Details
-
Bug
-
Resolution: Fixed
-
Critical
-
6.5.0
-
Untriaged
-
Yes
Description
When the rebalance fails with mover crash error, we don't see any logs in the memcached logs. Also the memcached log is ends abruptly.
This was found when analysing rebalance failures with jepsen tests.

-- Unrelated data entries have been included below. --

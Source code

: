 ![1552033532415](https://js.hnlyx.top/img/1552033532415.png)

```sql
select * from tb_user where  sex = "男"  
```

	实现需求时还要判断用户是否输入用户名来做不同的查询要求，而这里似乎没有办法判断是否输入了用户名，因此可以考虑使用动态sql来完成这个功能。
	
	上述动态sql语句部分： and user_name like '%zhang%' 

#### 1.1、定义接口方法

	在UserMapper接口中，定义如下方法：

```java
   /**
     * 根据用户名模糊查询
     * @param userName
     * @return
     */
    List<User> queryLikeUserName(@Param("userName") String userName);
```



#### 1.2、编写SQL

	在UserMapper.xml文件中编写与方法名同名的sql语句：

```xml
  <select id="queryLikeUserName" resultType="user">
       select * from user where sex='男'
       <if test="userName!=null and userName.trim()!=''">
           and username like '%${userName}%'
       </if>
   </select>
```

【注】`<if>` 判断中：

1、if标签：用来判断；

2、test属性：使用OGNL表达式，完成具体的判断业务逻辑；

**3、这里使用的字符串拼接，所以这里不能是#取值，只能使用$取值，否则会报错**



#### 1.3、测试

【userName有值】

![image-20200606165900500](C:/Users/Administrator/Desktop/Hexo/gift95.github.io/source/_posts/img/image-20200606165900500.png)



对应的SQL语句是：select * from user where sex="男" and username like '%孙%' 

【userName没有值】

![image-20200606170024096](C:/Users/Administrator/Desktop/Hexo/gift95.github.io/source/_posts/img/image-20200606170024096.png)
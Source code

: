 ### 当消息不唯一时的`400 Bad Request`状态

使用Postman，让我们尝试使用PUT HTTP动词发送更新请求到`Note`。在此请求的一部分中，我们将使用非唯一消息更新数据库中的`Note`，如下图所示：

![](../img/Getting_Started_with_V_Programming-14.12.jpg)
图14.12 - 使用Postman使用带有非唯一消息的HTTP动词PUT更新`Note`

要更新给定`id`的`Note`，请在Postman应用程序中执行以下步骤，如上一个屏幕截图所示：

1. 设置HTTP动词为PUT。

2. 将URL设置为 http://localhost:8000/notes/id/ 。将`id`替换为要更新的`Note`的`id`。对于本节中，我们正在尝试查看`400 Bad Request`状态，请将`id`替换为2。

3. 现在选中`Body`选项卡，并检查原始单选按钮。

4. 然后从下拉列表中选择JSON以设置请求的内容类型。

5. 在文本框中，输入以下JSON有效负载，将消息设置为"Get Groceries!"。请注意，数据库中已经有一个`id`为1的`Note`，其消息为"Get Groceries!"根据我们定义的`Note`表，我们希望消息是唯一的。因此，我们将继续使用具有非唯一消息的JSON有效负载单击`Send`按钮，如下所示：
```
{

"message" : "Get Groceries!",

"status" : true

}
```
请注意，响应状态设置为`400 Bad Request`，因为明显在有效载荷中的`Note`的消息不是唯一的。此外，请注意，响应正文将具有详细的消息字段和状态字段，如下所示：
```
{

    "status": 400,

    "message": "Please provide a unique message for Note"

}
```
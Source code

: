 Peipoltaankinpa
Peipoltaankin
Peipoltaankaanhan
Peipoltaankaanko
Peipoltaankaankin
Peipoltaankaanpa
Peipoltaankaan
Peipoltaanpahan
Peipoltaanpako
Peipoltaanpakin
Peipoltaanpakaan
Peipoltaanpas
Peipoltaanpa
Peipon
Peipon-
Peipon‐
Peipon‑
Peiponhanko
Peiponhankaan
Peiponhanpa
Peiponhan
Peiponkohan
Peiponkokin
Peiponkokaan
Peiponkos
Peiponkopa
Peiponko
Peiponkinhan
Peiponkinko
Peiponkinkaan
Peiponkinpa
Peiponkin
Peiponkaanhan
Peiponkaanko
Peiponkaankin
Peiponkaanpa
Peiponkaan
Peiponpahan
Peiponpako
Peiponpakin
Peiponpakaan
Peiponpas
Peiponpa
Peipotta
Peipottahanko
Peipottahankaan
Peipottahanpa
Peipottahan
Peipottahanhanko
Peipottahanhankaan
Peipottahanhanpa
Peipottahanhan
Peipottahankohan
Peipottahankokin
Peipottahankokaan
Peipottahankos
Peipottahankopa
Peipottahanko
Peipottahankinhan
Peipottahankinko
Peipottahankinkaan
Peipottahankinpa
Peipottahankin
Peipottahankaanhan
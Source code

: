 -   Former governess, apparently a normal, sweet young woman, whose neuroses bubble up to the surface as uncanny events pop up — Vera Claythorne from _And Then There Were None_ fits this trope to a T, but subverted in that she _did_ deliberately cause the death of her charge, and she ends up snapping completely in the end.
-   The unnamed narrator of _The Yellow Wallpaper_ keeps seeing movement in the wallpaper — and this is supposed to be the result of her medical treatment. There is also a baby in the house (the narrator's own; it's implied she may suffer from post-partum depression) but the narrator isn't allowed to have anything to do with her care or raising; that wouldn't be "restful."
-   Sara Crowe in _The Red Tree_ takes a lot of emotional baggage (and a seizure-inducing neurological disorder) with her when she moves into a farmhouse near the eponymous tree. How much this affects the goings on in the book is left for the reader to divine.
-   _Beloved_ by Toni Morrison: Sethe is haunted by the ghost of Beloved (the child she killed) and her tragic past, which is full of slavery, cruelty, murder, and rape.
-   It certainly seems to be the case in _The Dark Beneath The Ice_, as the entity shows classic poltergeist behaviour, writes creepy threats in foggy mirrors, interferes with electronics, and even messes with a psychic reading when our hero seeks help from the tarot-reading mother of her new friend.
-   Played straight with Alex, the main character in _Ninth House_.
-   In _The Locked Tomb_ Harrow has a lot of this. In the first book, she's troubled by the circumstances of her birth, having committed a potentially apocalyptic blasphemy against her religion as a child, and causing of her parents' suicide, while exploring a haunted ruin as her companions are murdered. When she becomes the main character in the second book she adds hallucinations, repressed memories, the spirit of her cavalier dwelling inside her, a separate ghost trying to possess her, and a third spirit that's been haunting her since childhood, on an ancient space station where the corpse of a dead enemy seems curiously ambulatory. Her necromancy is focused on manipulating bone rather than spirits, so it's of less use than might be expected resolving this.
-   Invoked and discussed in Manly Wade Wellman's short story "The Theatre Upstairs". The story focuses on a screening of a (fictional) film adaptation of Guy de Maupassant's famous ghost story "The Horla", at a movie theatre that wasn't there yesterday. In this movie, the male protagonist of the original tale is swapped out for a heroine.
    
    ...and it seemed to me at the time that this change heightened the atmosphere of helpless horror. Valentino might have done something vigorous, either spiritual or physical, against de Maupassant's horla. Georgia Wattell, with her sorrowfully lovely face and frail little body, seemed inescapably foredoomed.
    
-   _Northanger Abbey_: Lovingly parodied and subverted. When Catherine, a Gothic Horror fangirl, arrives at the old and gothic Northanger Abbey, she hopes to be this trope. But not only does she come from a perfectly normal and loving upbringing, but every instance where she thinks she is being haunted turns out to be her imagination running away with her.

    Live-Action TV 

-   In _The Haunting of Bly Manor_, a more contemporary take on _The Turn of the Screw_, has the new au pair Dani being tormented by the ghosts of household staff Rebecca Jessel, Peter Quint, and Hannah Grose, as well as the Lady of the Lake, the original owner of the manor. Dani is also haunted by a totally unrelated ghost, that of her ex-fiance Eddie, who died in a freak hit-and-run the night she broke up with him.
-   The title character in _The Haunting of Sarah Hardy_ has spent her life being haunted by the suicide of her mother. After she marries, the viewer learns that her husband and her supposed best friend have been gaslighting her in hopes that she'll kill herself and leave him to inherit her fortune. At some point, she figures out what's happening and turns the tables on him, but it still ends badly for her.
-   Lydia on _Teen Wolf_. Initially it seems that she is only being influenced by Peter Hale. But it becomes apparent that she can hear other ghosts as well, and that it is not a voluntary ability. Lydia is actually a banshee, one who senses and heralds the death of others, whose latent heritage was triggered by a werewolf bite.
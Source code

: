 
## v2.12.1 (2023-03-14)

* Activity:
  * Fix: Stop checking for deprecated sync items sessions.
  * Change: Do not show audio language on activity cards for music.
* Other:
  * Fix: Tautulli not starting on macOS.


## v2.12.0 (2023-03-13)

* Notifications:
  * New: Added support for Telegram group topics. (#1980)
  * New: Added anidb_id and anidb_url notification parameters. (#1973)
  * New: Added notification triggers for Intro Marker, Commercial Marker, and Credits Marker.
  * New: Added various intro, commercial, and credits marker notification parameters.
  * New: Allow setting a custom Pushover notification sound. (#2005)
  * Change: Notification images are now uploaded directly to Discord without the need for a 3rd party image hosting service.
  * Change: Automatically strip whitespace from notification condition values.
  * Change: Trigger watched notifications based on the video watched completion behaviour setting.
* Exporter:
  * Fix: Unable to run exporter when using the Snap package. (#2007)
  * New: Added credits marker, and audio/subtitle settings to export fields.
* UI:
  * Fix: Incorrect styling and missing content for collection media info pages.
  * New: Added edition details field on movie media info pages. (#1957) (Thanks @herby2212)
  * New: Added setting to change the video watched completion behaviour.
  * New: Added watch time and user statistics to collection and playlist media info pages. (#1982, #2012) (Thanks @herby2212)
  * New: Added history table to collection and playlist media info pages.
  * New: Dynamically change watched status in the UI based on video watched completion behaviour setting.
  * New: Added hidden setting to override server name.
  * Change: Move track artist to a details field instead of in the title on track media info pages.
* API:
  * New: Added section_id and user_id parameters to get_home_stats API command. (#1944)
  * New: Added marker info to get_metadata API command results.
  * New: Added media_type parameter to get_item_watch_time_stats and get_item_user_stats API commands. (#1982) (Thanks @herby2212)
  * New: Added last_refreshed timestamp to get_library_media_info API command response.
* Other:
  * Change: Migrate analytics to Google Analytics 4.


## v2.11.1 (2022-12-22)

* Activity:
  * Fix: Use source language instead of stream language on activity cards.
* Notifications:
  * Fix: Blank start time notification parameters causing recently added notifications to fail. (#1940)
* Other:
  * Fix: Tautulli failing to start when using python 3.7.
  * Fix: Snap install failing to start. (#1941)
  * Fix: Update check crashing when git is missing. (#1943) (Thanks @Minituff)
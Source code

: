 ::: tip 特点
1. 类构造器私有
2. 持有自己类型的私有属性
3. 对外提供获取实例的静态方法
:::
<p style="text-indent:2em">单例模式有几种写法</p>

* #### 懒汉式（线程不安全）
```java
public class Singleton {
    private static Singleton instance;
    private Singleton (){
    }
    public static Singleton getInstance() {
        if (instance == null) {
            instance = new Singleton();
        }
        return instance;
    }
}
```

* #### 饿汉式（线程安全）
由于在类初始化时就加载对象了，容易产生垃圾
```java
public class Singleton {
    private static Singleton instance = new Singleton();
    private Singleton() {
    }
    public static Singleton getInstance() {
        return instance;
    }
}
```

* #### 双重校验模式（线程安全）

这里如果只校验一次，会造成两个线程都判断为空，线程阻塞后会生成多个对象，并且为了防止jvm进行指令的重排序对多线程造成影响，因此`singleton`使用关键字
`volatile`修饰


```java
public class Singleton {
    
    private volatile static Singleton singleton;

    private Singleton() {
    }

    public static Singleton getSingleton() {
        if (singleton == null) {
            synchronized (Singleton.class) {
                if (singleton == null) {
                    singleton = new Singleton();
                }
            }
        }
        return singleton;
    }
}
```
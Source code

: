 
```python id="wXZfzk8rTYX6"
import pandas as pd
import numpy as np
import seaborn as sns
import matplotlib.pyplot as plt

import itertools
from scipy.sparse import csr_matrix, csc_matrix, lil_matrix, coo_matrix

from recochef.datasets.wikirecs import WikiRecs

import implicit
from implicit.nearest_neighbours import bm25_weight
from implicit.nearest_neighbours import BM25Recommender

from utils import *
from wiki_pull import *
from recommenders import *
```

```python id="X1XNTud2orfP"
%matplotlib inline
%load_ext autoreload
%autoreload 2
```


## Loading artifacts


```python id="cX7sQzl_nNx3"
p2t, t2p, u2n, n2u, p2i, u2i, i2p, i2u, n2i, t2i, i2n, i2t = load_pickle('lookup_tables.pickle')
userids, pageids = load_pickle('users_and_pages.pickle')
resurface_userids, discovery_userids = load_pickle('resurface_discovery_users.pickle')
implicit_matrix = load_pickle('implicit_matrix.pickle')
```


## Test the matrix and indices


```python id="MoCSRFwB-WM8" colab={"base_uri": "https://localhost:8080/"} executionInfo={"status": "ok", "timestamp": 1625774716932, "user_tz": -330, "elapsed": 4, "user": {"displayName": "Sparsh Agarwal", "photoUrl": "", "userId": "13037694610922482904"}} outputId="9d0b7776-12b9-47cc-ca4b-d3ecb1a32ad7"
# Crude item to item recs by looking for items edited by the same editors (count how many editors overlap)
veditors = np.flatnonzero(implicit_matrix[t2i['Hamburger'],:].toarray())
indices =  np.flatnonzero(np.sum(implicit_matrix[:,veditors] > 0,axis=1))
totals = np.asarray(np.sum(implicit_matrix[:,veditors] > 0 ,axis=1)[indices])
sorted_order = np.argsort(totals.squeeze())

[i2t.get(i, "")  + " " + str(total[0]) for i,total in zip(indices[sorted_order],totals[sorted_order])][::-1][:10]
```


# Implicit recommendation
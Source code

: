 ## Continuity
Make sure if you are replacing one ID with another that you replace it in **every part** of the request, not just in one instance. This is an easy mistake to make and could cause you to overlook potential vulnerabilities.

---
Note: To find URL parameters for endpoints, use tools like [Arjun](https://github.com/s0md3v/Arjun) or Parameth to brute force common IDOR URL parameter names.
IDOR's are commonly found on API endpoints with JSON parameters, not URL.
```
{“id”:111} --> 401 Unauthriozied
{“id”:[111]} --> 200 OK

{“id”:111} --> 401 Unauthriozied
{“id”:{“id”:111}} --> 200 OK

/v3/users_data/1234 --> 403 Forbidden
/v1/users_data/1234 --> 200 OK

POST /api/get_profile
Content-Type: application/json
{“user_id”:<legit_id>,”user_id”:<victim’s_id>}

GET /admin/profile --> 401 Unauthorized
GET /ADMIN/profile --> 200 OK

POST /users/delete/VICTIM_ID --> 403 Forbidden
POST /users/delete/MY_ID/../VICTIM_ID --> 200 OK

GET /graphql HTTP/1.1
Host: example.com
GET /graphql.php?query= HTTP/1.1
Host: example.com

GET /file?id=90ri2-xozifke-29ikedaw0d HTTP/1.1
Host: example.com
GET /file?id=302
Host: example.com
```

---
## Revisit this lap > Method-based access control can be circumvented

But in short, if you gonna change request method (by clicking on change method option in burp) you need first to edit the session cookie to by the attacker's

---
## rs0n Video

The test does the following:
- Setup a 6 node cluster
- Load 30 documents and keep the document load with updates running continuously with durability level to replicate_to_majority
- Remove a node out and start rebalance.
- The rebalance fails with mover crash error
The following is the abruptly ended memcached file
2019-07-03T01:10:27.138141-07:00 WARNING 50: (default) DCP (Consumer) eq_dcpq:replication:ns_1@172.23.104.255->ns_1@172.23.105.3:default - (vb:71) Setting stream to dead state, last_seqno is 0, unAckedBytes is 0, status is The stream closed early because the conn was disconnected |
2019-07-03T01:10:27.138147-07:00 WARNING 50: (default) DCP (Cons |
Attaching the logs we collected from the tests. CB version: 6.5.0-3644
Another interesting log we see in memcached log is
2019-07-03T01:10:26.610863-07:00 ERROR (default) VBucket::abort (vb:439) failed as HashTable value is not CommittedState::Pending - <ud> SV @0x7f2a39d5f810 ..J ..R.Cp temp: seq:4 rev:1 cas:1562141406129225728 key:"cid:0x0:jepsen0022, size:b" exp:0 age:2 nru:0 fc:4 vallen:1 val age:2 :"8"</ud> |
2019-07-03T01:10:26.610874-07:00 WARNING 54: (default) DCP (Consumer) eq_dcpq:replication:ns_1@172.23.105.2->ns_1@172.23.105.3:default - PassiveStream::processAbort: vb:439 Got error 'invalid arguments' while trying to process abort |
To run the test again, start a job in http://qa.sc.couchbase.com/job/jepsen-durability-trigger/ with params as cb_version=6.5.0, cb_build=<latest build> and build the job. Wait for 10 mins for the sanity job to be finished and then trigger another job from http://qa.sc.couchbase.com/job/jepsen-durability-rebalance-daily with same parameters.